For life insurers, Canadians with coronavirus could be too big a risk

Survey of insurance companies reveals varying levels of willingness to cover infected Canadians

For life insurers, Canadians with coronavirus could be too big a risk

As the impact of the Wuhan coronavirus continues to spread across industries and regions, Canadian life insurance companies are struggling to get a handle on the danger it poses — and those who are infected could pay the price.

Citing a new survey of Canadian life insurers conducted by LSM Insurance, the National Post reported that some companies would flat-out deny coverage to applicants who have contracted the disease, while others would consider accepting those who have been certified disease-free under certain conditions.

“It’s not that they think it’s a horrible thing,” Lorne Marr, insurance broker and director of new business for LSM Insurance, told the Post. “It’s not like you have terminal cancer … Insurance is about compiling and analyzing data, and there’s still very, very limited data.”

According to the survey, respondents fell into two broad groups: insurers without a defined approach to deal with coronavirus, and those who could explain exactly under what conditions people with coronavirus can get life insurance.

Among the first group, companies said they would either decline the application, delay it until they have a clearly-defined course of action, or offer only guaranteed-issue life insurance.
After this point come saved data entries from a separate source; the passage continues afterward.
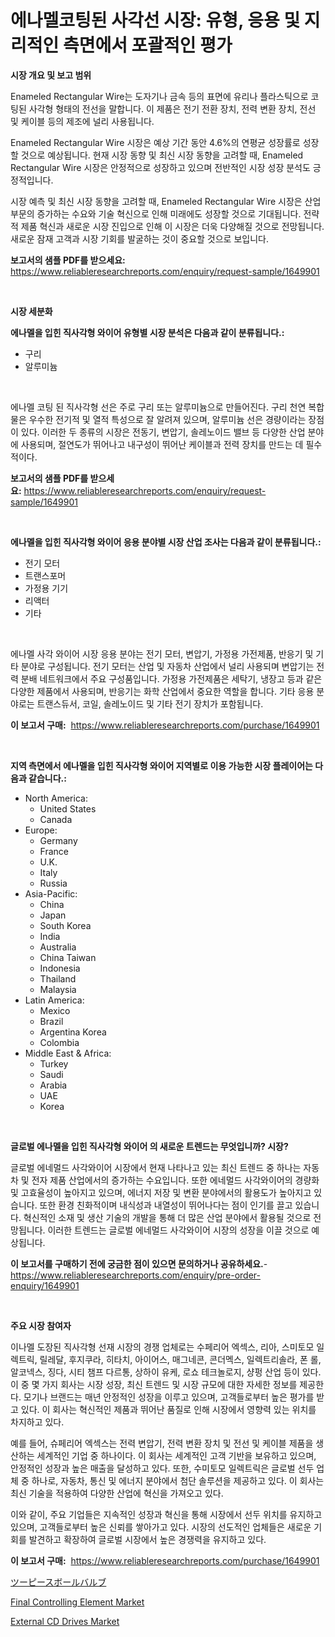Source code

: <p><h1>에나멜코팅된 사각선 시장: 유형, 응용 및 지리적인 측면에서 포괄적인 평가</h1></p><p><strong>시장 개요 및 보고 범위</strong></p>
<p><p>Enameled Rectangular Wire는 도자기나 금속 등의 표면에 유리나 플라스틱으로 코팅된 사각형 형태의 전선을 말합니다. 이 제품은 전기 전환 장치, 전력 변환 장치, 전선 및 케이블 등의 제조에 널리 사용됩니다.</p><p>Enameled Rectangular Wire 시장은 예상 기간 동안 4.6%의 연평균 성장률로 성장할 것으로 예상됩니다. 현재 시장 동향 및 최신 시장 동향을 고려할 때, Enameled Rectangular Wire 시장은 안정적으로 성장하고 있으며 전반적인 시장 성장 분석도 긍정적입니다.</p><p>시장 예측 및 최신 시장 동향을 고려할 때, Enameled Rectangular Wire 시장은 산업 부문의 증가하는 수요와 기술 혁신으로 인해 미래에도 성장할 것으로 기대됩니다. 전략적 제품 혁신과 새로운 시장 진입으로 인해 이 시장은 더욱 다양해질 것으로 전망됩니다. 새로운 잠재 고객과 시장 기회를 발굴하는 것이 중요할 것으로 보입니다.</p></p>
<p><strong>보고서의 샘플 PDF를 받으세요:</strong> <a href="https://www.reliableresearchreports.com/enquiry/request-sample/1649901">https://www.reliableresearchreports.com/enquiry/request-sample/1649901</a></p>
<p>&nbsp;</p>
<p><strong>시장 세분화</strong></p>
<p><strong>에나멜을 입힌 직사각형 와이어 유형별 시장 분석은 다음과 같이 분류됩니다.:</strong></p>
<p><ul><li>구리</li><li>알루미늄</li></ul></p>
<p>&nbsp;</p>
<p><p>에나멜 코팅 된 직사각형 선은 주로 구리 또는 알루미늄으로 만들어진다. 구리 천연 복합물은 우수한 전기적 및 열적 특성으로 잘 알려져 있으며, 알루미늄 선은 경량이라는 장점이 있다. 이러한 두 종류의 시장은 전동기, 변압기, 솔레노이드 밸브 등 다양한 산업 분야에 사용되며, 절연도가 뛰어나고 내구성이 뛰어난 케이블과 전력 장치를 만드는 데 필수적이다.</p></p>
<p><strong>보고서의 샘플 PDF를 받으세요:</strong>&nbsp;<a href="https://www.reliableresearchreports.com/enquiry/request-sample/1649901">https://www.reliableresearchreports.com/enquiry/request-sample/1649901</a></p>
<p>&nbsp;</p>
<p><strong> 에나멜을 입힌 직사각형 와이어 응용 분야별 시장 산업 조사는 다음과 같이 분류됩니다.:</strong></p>
<p><ul><li>전기 모터</li><li>트랜스포머</li><li>가정용 기기</li><li>리액터</li><li>기타</li></ul></p>
<p>&nbsp;</p>
<p><p>에나멜 사각 와이어 시장 응용 분야는 전기 모터, 변압기, 가정용 가전제품, 반응기 및 기타 분야로 구성됩니다. 전기 모터는 산업 및 자동차 산업에서 널리 사용되며 변압기는 전력 분배 네트워크에서 주요 구성품입니다. 가정용 가전제품은 세탁기, 냉장고 등과 같은 다양한 제품에서 사용되며, 반응기는 화학 산업에서 중요한 역할을 합니다. 기타 응용 분야로는 트랜스듀서, 코일, 솔레노이드 및 기타 전기 장치가 포함됩니다.</p></p>
<p><strong>이 보고서 구매:</strong>&nbsp; <a href="https://www.reliableresearchreports.com/purchase/1649901">https://www.reliableresearchreports.com/purchase/1649901</a></p>
<p>&nbsp;</p>
<p><strong>지역 측면에서 에나멜을 입힌 직사각형 와이어 지역별로 이용 가능한 시장 플레이어는 다음과 같습니다.:</strong></p>
<p><ul>
    <li>
        North America:
        <ul>
            <li>United States</li>
            <li>Canada</li>
        </ul>
    </li>
    <li>
        Europe:
        <ul>
            <li>Germany</li>
            <li>France</li>
            <li>U.K.</li>
            <li>Italy</li>
            <li>Russia</li>
        </ul>
    </li>
    <li>
        Asia-Pacific:
        <ul>
            <li>China</li>
            <li>Japan</li>
            <li>South Korea</li>
            <li>India</li>
            <li>Australia</li>
            <li>China Taiwan</li>
            <li>Indonesia</li>
            <li>Thailand</li>
            <li>Malaysia</li>
        </ul>
    </li>
    <li>
        Latin America:
        <ul>
            <li>Mexico</li>
            <li>Brazil</li>
            <li>Argentina Korea</li>
            <li>Colombia</li>
        </ul>
    </li>
    <li>
        Middle East & Africa:
        <ul>
            <li>Turkey</li>
            <li>Saudi</li>
            <li>Arabia</li>
            <li>UAE</li>
            <li>Korea</li>
        </ul>
    </li>
    </ul></p>
<p>&nbsp;</p>
<p><strong>글로벌 에나멜을 입힌 직사각형 와이어 의 새로운 트렌드는 무엇입니까? 시장?</strong></p>
<p><p>글로벌 에네멀드 사각와이어 시장에서 현재 나타나고 있는 최신 트렌드 중 하나는 자동차 및 전자 제품 산업에서의 증가하는 수요입니다. 또한 에네멀드 사각와이어의 경량화 및 고효율성이 높아지고 있으며, 에너지 저장 및 변환 분야에서의 활용도가 높아지고 있습니다. 또한 환경 친화적이며 내식성과 내열성이 뛰어나다는 점이 인기를 끌고 있습니다. 혁신적인 소재 및 생산 기술의 개발을 통해 더 많은 산업 분야에서 활용될 것으로 전망됩니다. 이러한 트렌드는 글로벌 에네멀드 사각와이어 시장의 성장을 이끌 것으로 예상됩니다.</p></p>
<p><strong>이 보고서를 구매하기 전에 궁금한 점이 있으면 문의하거나 공유하세요.</strong>- <a href="https://www.reliableresearchreports.com/enquiry/pre-order-enquiry/1649901">https://www.reliableresearchreports.com/enquiry/pre-order-enquiry/1649901</a></p>
<p>&nbsp;</p>
<p><strong>주요 시장 참여자</strong></p>
<p><p>이나멜 도장된 직사각형 선재 시장의 경쟁 업체로는 수페리어 엑섹스, 리아, 스미토모 일렉트릭, 릴레달, 후지쿠라, 히타치, 아이어스, 매그네콘, 콘더멕스, 일렉트리솔라, 폰 롤, 알코넥스, 징다, 시티 챔프 다르통, 상하이 유케, 로쇼 테크놀로지, 샹펑 산업 등이 있다. 이 중 몇 가지 회사는 시장 성장, 최신 트렌드 및 시장 규모에 대한 자세한 정보를 제공한다. 모기나 브랜드는 매년 안정적인 성장을 이루고 있으며, 고객들로부터 높은 평가를 받고 있다. 이 회사는 혁신적인 제품과 뛰어난 품질로 인해 시장에서 영향력 있는 위치를 차지하고 있다.</p><p>예를 들어, 슈페리어 엑섹스는 전력 변압기, 전력 변환 장치 및 전선 및 케이블 제품을 생산하는 세계적인 기업 중 하나이다. 이 회사는 세계적인 고객 기반을 보유하고 있으며, 안정적인 성장과 높은 매출을 달성하고 있다. 또한, 수미토모 일렉트릭은 글로벌 선두 업체 중 하나로, 자동차, 통신 및 에너지 분야에서 첨단 솔루션을 제공하고 있다. 이 회사는 최신 기술을 적용하여 다양한 산업에 혁신을 가져오고 있다.</p><p>이와 같이, 주요 기업들은 지속적인 성장과 혁신을 통해 시장에서 선두 위치를 유지하고 있으며, 고객들로부터 높은 신뢰를 쌓아가고 있다. 시장의 선도적인 업체들은 새로운 기회를 발견하고 확장하여 글로벌 시장에서 높은 경쟁력을 유지하고 있다.</p></p>
<p><strong>이 보고서 구매:</strong>&nbsp;&nbsp;<a href="https://www.reliableresearchreports.com/purchase/1649901">https://www.reliableresearchreports.com/purchase/1649901</a></p>
<p><p><a href="https://github.com/Sophiaard2003/Market-Research-Report-List-1/blob/main/691364010693.md">ツーピースボールバルブ</a></p><p><a href="https://github.com/FassouRP/Market-Research-Report-List-3/blob/main/final-controlling-element-market.md">Final Controlling Element Market</a></p><p><a href="https://github.com/ruddyyedelwadw/Market-Research-Report-List-1/blob/main/external-cd-drives-market.md">External CD Drives Market</a></p></p>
Such policies, LSM Insurance noted, usually don’t pay claims within one or two years of issuance; aside from not requiring medical screening, they also come with higher premiums and lower payouts, reported the Post.

The second group, meanwhile, said they will offer standard or simplified life insurance policies to those who have been certified coronavirus-free for at least three months, or fully healed and cleared by a physician after being diagnosed.  

While the response might seem harsh for applicants, it’s actually laxer compared to the industry response to SARS before. Speaking to the Post, Marr said that insurers at the time refused to cover anyone who had come down with the virus, adding that it changed eventually for those who made full recoveries.